** Data to use follows **

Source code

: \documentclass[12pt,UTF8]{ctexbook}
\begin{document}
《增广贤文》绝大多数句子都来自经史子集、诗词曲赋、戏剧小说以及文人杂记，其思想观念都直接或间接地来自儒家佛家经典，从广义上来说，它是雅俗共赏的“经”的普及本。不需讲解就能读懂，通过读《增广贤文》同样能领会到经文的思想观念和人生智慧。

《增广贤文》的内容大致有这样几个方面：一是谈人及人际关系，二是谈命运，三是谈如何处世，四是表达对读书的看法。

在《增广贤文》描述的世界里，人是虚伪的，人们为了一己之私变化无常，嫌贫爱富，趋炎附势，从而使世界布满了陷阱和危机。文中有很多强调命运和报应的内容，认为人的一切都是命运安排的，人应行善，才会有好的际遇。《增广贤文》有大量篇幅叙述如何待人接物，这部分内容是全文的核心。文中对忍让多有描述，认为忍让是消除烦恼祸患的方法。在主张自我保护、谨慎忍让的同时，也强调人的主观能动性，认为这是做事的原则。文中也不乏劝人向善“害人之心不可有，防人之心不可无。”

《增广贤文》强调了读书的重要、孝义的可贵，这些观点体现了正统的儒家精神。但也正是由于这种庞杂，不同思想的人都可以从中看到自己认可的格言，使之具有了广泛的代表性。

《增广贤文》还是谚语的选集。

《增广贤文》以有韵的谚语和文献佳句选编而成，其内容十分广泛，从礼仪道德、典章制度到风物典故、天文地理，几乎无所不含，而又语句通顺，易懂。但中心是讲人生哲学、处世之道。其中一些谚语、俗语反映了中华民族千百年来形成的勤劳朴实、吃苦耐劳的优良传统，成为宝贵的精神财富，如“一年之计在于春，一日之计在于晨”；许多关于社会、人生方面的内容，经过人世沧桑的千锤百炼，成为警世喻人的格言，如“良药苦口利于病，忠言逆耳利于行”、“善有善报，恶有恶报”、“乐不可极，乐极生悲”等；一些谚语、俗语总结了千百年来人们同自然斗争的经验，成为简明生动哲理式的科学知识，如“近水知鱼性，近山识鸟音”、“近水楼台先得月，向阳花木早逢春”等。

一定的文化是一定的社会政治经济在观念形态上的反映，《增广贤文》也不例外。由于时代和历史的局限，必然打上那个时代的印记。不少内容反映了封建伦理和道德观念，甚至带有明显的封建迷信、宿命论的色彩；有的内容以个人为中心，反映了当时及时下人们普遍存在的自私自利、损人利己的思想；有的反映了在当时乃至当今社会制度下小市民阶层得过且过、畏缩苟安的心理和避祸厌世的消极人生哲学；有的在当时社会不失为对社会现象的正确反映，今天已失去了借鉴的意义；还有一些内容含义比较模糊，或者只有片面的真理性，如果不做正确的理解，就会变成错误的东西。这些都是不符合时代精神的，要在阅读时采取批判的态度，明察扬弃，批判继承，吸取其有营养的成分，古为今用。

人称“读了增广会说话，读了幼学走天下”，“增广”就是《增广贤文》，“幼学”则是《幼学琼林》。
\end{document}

** End of Data to use **

_Your task_
All lines from the one containing "在《增广贤文》描述的世界里，" through the end of the listing must be transcribed exactly. No other lines belong in the answer.

_Output_
在《增广贤文》描述的世界里，人是虚伪的，人们为了一己之私变化无常，嫌贫爱富，趋炎附势，从而使世界布满了陷阱和危机。文中有很多强调命运和报应的内容，认为人的一切都是命运安排的，人应行善，才会有好的际遇。《增广贤文》有大量篇幅叙述如何待人接物，这部分内容是全文的核心。文中对忍让多有描述，认为忍让是消除烦恼祸患的方法。在主张自我保护、谨慎忍让的同时，也强调人的主观能动性，认为这是做事的原则。文中也不乏劝人向善“害人之心不可有，防人之心不可无。”

《增广贤文》强调了读书的重要、孝义的可贵，这些观点体现了正统的儒家精神。但也正是由于这种庞杂，不同思想的人都可以从中看到自己认可的格言，使之具有了广泛的代表性。

《增广贤文》还是谚语的选集。

《增广贤文》以有韵的谚语和文献佳句选编而成，其内容十分广泛，从礼仪道德、典章制度到风物典故、天文地理，几乎无所不含，而又语句通顺，易懂。但中心是讲人生哲学、处世之道。其中一些谚语、俗语反映了中华民族千百年来形成的勤劳朴实、吃苦耐劳的优良传统，成为宝贵的精神财富，如“一年之计在于春，一日之计在于晨”；许多关于社会、人生方面的内容，经过人世沧桑的千锤百炼，成为警世喻人的格言，如“良药苦口利于病，忠言逆耳利于行”、“善有善报，恶有恶报”、“乐不可极，乐极生悲”等；一些谚语、俗语总结了千百年来人们同自然斗争的经验，成为简明生动哲理式的科学知识，如“近水知鱼性，近山识鸟音”、“近水楼台先得月，向阳花木早逢春”等。

一定的文化是一定的社会政治经济在观念形态上的反映，《增广贤文》也不例外。由于时代和历史的局限，必然打上那个时代的印记。不少内容反映了封建伦理和道德观念，甚至带有明显的封建迷信、宿命论的色彩；有的内容以个人为中心，反映了当时及时下人们普遍存在的自私自利、损人利己的思想；有的反映了在当时乃至当今社会制度下小市民阶层得过且过、畏缩苟安的心理和避祸厌世的消极人生哲学；有的在当时社会不失为对社会现象的正确反映，今天已失去了借鉴的意义；还有一些内容含义比较模糊，或者只有片面的真理性，如果不做正确的理解，就会变成错误的东西。这些都是不符合时代精神的，要在阅读时采取批判的态度，明察扬弃，批判继承，吸取其有营养的成分，古为今用。

人称“读了增广会说话，读了幼学走天下”，“增广”就是《增广贤文》，“幼学”则是《幼学琼林》。
\end{document}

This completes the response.